Repeat the listing word for word, but skip any pictures.

RECORDS SHOWN
━━━━
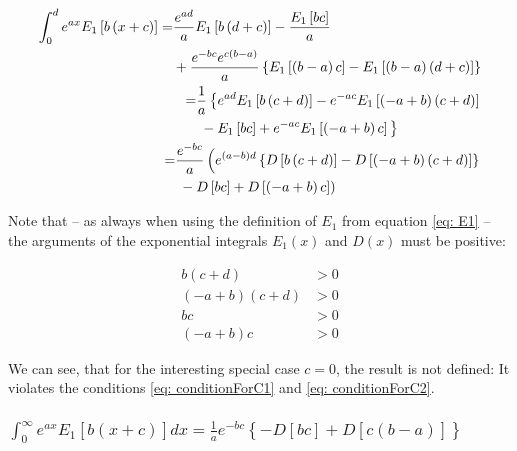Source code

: \documentclass[bibliography=totocnumbered]{scrartcl}
\begin{document}
	\begin{align}
			\begin{split}
				\int_{0}^{d}e^{ax}E_1\left[b\left(x+c\right)\right]=&\frac{e^{ad}}{a}E_1\left[b\left(d+c\right)\right]-\frac{E_1\left[bc\right]}{a}\\
				&+\frac{e^{-bc}e^{c\left(b-a\right)}}{a}\left\{E_1\left[\left(b-a\right)c\right]-E_1\left[\left(b-a\right)\left(d+c\right)\right]\right\}
			\end{split}\\
			\begin{split}
				=&\frac{1}{a}\left\{e^{ad}E_1\left[b\left(c+d\right)\right]-e^{-ac}E_1\left[\left(-a+b\right)\left(c+d\right)\right]\right. \\
				&\left. {}-E_1\left[bc\right]+e^{-ac}E_1\left[\left(-a+b\right)c\right]\vphantom{e^{ad}}\right\}
			\end{split}\\
			\begin{split}
				=&\frac{e^{-bc}}{a}\left(e^{\left(a-b\right)d}\left\{D\left[b\left(c+d\right)\right]-D\left[\left(-a+b\right)\left(c+d\right)\right]\right\}\right.\\
				&\left. {}-D\left[bc\right]+D\left[\left(-a+b\right)c\right]\right)\label{eq: generalIntegralOfE1}
			\end{split}
	\end{align}
	
	Note that -- as always when using the definition of $E_1$ from equation \eqref{eq: E1}  -- the arguments of the exponential integrals $E_1\left(x\right)$ and $D\left(x\right)$ must be positive:
	
	\begin{subequations}
	\begin{align}
		b\left(c+d\right)&>0\\
		\left(-a+b\right)\left(c+d\right)&>0\\
		bc&>0\label{eq: conditionForC1}\\
		\left(-a+b\right)c&>0\label{eq: conditionForC2}
	\end{align}
	\end{subequations}
	
	We can see, that for the interesting special case $c=0$, the result is not defined: It violates the conditions \eqref{eq: conditionForC1} and \eqref{eq: conditionForC2}.
	
	\subsubsection[A integral of E1, involving the exponential function]{$\int_{0}^{\infty}e^{ax}E_1\left[b\left(x+c\right)\right]dx=\frac{1}{a}e^{-bc}\left\{-D\left[bc\right]+D\left[c\left(b-a\right)\right]\right\}$}
	\label{subsubsec: generalIntegralOfE2}
	
\end{document}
━━━━
EXERCISE OUTPUT
Source code

: \documentclass[bibliography=totocnumbered]{scrartcl}
\begin{document}
	\begin{align}
			\begin{split}
				\int_{0}^{d}e^{ax}E_1\left[b\left(x+c\right)\right]=&\frac{e^{ad}}{a}E_1\left[b\left(d+c\right)\right]-\frac{E_1\left[bc\right]}{a}\\
				&+\frac{e^{-bc}e^{c\left(b-a\right)}}{a}\left\{E_1\left[\left(b-a\right)c\right]-E_1\left[\left(b-a\right)\left(d+c\right)\right]\right\}
			\end{split}\\
			\begin{split}
				=&\frac{1}{a}\left\{e^{ad}E_1\left[b\left(c+d\right)\right]-e^{-ac}E_1\left[\left(-a+b\right)\left(c+d\right)\right]\right. \\
				&\left. {}-E_1\left[bc\right]+e^{-ac}E_1\left[\left(-a+b\right)c\right]\vphantom{e^{ad}}\right\}
			\end{split}\\
			\begin{split}
				=&\frac{e^{-bc}}{a}\left(e^{\left(a-b\right)d}\left\{D\left[b\left(c+d\right)\right]-D\left[\left(-a+b\right)\left(c+d\right)\right]\right\}\right.\\
				&\left. {}-D\left[bc\right]+D\left[\left(-a+b\right)c\right]\right)\label{eq: generalIntegralOfE1}
			\end{split}
	\end{align}
	
	Note that -- as always when using the definition of $E_1$ from equation \eqref{eq: E1}  -- the arguments of the exponential integrals $E_1\left(x\right)$ and $D\left(x\right)$ must be positive:
	
	\begin{subequations}
	\begin{align}
		b\left(c+d\right)&>0\\
		\left(-a+b\right)\left(c+d\right)&>0\\
		bc&>0\label{eq: conditionForC1}\\
		\left(-a+b\right)c&>0\label{eq: conditionForC2}
	\end{align}
	\end{subequations}
	
	We can see, that for the interesting special case $c=0$, the result is not defined: It violates the conditions \eqref{eq: conditionForC1} and \eqref{eq: conditionForC2}.
	
	\subsubsection[A integral of E1, involving the exponential function]{$\int_{0}^{\infty}e^{ax}E_1\left[b\left(x+c\right)\right]dx=\frac{1}{a}e^{-bc}\left\{-D\left[bc\right]+D\left[c\left(b-a\right)\right]\right\}$}
	\label{subsubsec: generalIntegralOfE2}
	
\end{document}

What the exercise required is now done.